• **HOW TO COMPLETE THIS TASK**
Your answer must be the data repeated exactly, with no pictures in it.

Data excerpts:
=======

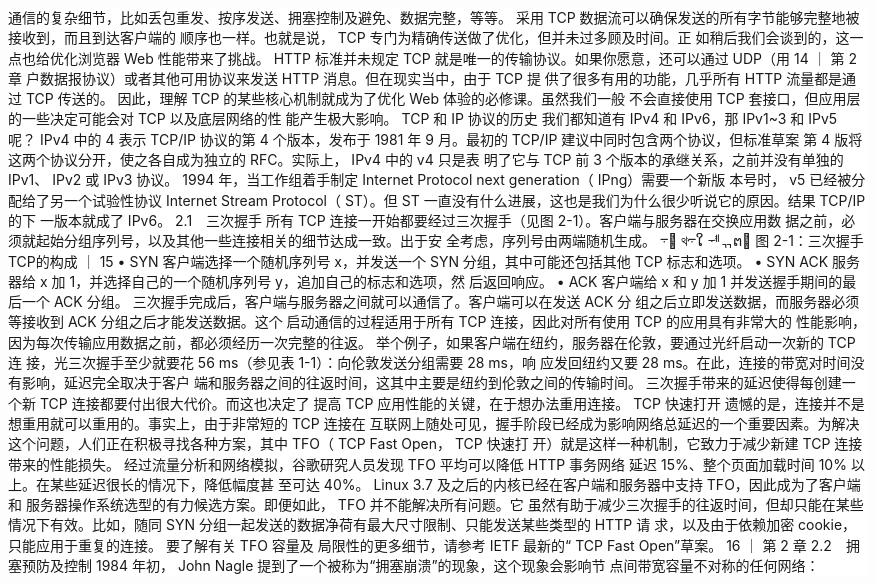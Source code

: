 通信的复杂细节，比如丢包重发、按序发送、拥塞控制及避免、数据完整，等等。
采用 TCP 数据流可以确保发送的所有字节能够完整地被接收到，而且到达客户端的
顺序也一样。也就是说， TCP 专门为精确传送做了优化，但并未过多顾及时间。正
如稍后我们会谈到的，这一点也给优化浏览器 Web 性能带来了挑战。
HTTP 标准并未规定 TCP 就是唯一的传输协议。如果你愿意，还可以通过 UDP（用
14 ｜ 第 2 章
户数据报协议）或者其他可用协议来发送 HTTP 消息。但在现实当中，由于 TCP 提
供了很多有用的功能，几乎所有 HTTP 流量都是通过 TCP 传送的。
因此，理解 TCP 的某些核心机制就成为了优化 Web 体验的必修课。虽然我们一般
不会直接使用 TCP 套接口，但应用层的一些决定可能会对 TCP 以及底层网络的性
能产生极大影响。
TCP 和 IP 协议的历史
我们都知道有 IPv4 和 IPv6，那 IPv1~3 和 IPv5 呢？ IPv4 中的 4 表示 TCP/IP 协议的第 4
个版本，发布于 1981 年 9 月。最初的 TCP/IP 建议中同时包含两个协议，但标准草案
第 4 版将这两个协议分开，使之各自成为独立的 RFC。实际上， IPv4 中的 v4 只是表
明了它与 TCP 前 3 个版本的承继关系，之前并没有单独的 IPv1、 IPv2 或 IPv3 协议。
1994 年，当工作组着手制定 Internet Protocol next generation（ IPng）需要一个新版
本号时， v5 已经被分配给了另一个试验性协议 Internet Stream Protocol（ ST）。但
ST 一直没有什么进展，这也是我们为什么很少听说它的原因。结果 TCP/IP 的下
一版本就成了 IPv6。
2.1　三次握手
所有 TCP 连接一开始都要经过三次握手（见图 2-1）。客户端与服务器在交换应用数
据之前，必须就起始分组序列号，以及其他一些连接相关的细节达成一致。出于安
全考虑，序列号由两端随机生成。
܋๭ থ܋݀ໃ
ᆌᆩຕ਍
图 2-1：三次握手
TCP的构成 ｜ 15
• SYN
客户端选择一个随机序列号 x，并发送一个 SYN 分组，其中可能还包括其他 TCP
标志和选项。
• SYN ACK
服务器给 x 加 1，并选择自己的一个随机序列号 y，追加自己的标志和选项，然
后返回响应。
• ACK
客户端给 x 和 y 加 1 并发送握手期间的最后一个 ACK 分组。
三次握手完成后，客户端与服务器之间就可以通信了。客户端可以在发送 ACK 分
组之后立即发送数据，而服务器必须等接收到 ACK 分组之后才能发送数据。这个
启动通信的过程适用于所有 TCP 连接，因此对所有使用 TCP 的应用具有非常大的
性能影响，因为每次传输应用数据之前，都必须经历一次完整的往返。
举个例子，如果客户端在纽约，服务器在伦敦，要通过光纤启动一次新的 TCP 连
接，光三次握手至少就要花 56 ms（参见表 1-1）：向伦敦发送分组需要 28 ms，响
应发回纽约又要 28 ms。在此，连接的带宽对时间没有影响，延迟完全取决于客户
端和服务器之间的往返时间，这其中主要是纽约到伦敦之间的传输时间。
三次握手带来的延迟使得每创建一个新 TCP 连接都要付出很大代价。而这也决定了
提高 TCP 应用性能的关键，在于想办法重用连接。
TCP 快速打开
遗憾的是，连接并不是想重用就可以重用的。事实上，由于非常短的 TCP 连接在
互联网上随处可见，握手阶段已经成为影响网络总延迟的一个重要因素。为解决
这个问题，人们正在积极寻找各种方案，其中 TFO（ TCP Fast Open， TCP 快速打
开）就是这样一种机制，它致力于减少新建 TCP 连接带来的性能损失。
经过流量分析和网络模拟，谷歌研究人员发现 TFO 平均可以降低 HTTP 事务网络
延迟 15%、整个页面加载时间 10% 以上。在某些延迟很长的情况下，降低幅度甚
至可达 40%。
Linux 3.7 及之后的内核已经在客户端和服务器中支持 TFO，因此成为了客户端和
服务器操作系统选型的有力候选方案。即便如此， TFO 并不能解决所有问题。它
虽然有助于减少三次握手的往返时间，但却只能在某些情况下有效。比如，随同
SYN 分组一起发送的数据净荷有最大尺寸限制、只能发送某些类型的 HTTP 请
求，以及由于依赖加密 cookie，只能应用于重复的连接。 要了解有关 TFO 容量及
局限性的更多细节，请参考 IETF 最新的“ TCP Fast Open”草案。
16 ｜ 第 2 章
2.2　拥塞预防及控制
1984 年初， John Nagle 提到了一个被称为“拥塞崩溃”的现象，这个现象会影响节
点间带宽容量不对称的任何网络：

=======

• **RESPONSE**
Source code

: 通信的复杂细节，比如丢包重发、按序发送、拥塞控制及避免、数据完整，等等。
采用 TCP 数据流可以确保发送的所有字节能够完整地被接收到，而且到达客户端的
顺序也一样。也就是说， TCP 专门为精确传送做了优化，但并未过多顾及时间。正
如稍后我们会谈到的，这一点也给优化浏览器 Web 性能带来了挑战。
HTTP 标准并未规定 TCP 就是唯一的传输协议。如果你愿意，还可以通过 UDP（用
14 ｜ 第 2 章
户数据报协议）或者其他可用协议来发送 HTTP 消息。但在现实当中，由于 TCP 提
供了很多有用的功能，几乎所有 HTTP 流量都是通过 TCP 传送的。
因此，理解 TCP 的某些核心机制就成为了优化 Web 体验的必修课。虽然我们一般
不会直接使用 TCP 套接口，但应用层的一些决定可能会对 TCP 以及底层网络的性
能产生极大影响。
TCP 和 IP 协议的历史
我们都知道有 IPv4 和 IPv6，那 IPv1~3 和 IPv5 呢？ IPv4 中的 4 表示 TCP/IP 协议的第 4
个版本，发布于 1981 年 9 月。最初的 TCP/IP 建议中同时包含两个协议，但标准草案
第 4 版将这两个协议分开，使之各自成为独立的 RFC。实际上， IPv4 中的 v4 只是表
明了它与 TCP 前 3 个版本的承继关系，之前并没有单独的 IPv1、 IPv2 或 IPv3 协议。
1994 年，当工作组着手制定 Internet Protocol next generation（ IPng）需要一个新版
本号时， v5 已经被分配给了另一个试验性协议 Internet Stream Protocol（ ST）。但
ST 一直没有什么进展，这也是我们为什么很少听说它的原因。结果 TCP/IP 的下
一版本就成了 IPv6。
2.1　三次握手
所有 TCP 连接一开始都要经过三次握手（见图 2-1）。客户端与服务器在交换应用数
据之前，必须就起始分组序列号，以及其他一些连接相关的细节达成一致。出于安
全考虑，序列号由两端随机生成。
܋๭ থ܋݀ໃ
ᆌᆩຕ਍
图 2-1：三次握手
TCP的构成 ｜ 15
• SYN
客户端选择一个随机序列号 x，并发送一个 SYN 分组，其中可能还包括其他 TCP
标志和选项。
• SYN ACK
服务器给 x 加 1，并选择自己的一个随机序列号 y，追加自己的标志和选项，然
后返回响应。
• ACK
客户端给 x 和 y 加 1 并发送握手期间的最后一个 ACK 分组。
三次握手完成后，客户端与服务器之间就可以通信了。客户端可以在发送 ACK 分
组之后立即发送数据，而服务器必须等接收到 ACK 分组之后才能发送数据。这个
启动通信的过程适用于所有 TCP 连接，因此对所有使用 TCP 的应用具有非常大的
性能影响，因为每次传输应用数据之前，都必须经历一次完整的往返。
举个例子，如果客户端在纽约，服务器在伦敦，要通过光纤启动一次新的 TCP 连
接，光三次握手至少就要花 56 ms（参见表 1-1）：向伦敦发送分组需要 28 ms，响
应发回纽约又要 28 ms。在此，连接的带宽对时间没有影响，延迟完全取决于客户
端和服务器之间的往返时间，这其中主要是纽约到伦敦之间的传输时间。
三次握手带来的延迟使得每创建一个新 TCP 连接都要付出很大代价。而这也决定了
提高 TCP 应用性能的关键，在于想办法重用连接。
TCP 快速打开
遗憾的是，连接并不是想重用就可以重用的。事实上，由于非常短的 TCP 连接在
互联网上随处可见，握手阶段已经成为影响网络总延迟的一个重要因素。为解决
这个问题，人们正在积极寻找各种方案，其中 TFO（ TCP Fast Open， TCP 快速打
开）就是这样一种机制，它致力于减少新建 TCP 连接带来的性能损失。
经过流量分析和网络模拟，谷歌研究人员发现 TFO 平均可以降低 HTTP 事务网络
延迟 15%、整个页面加载时间 10% 以上。在某些延迟很长的情况下，降低幅度甚
至可达 40%。
Linux 3.7 及之后的内核已经在客户端和服务器中支持 TFO，因此成为了客户端和
服务器操作系统选型的有力候选方案。即便如此， TFO 并不能解决所有问题。它
虽然有助于减少三次握手的往返时间，但却只能在某些情况下有效。比如，随同
SYN 分组一起发送的数据净荷有最大尺寸限制、只能发送某些类型的 HTTP 请
求，以及由于依赖加密 cookie，只能应用于重复的连接。 要了解有关 TFO 容量及
局限性的更多细节，请参考 IETF 最新的“ TCP Fast Open”草案。
16 ｜ 第 2 章
2.2　拥塞预防及控制
1984 年初， John Nagle 提到了一个被称为“拥塞崩溃”的现象，这个现象会影响节
点间带宽容量不对称的任何网络：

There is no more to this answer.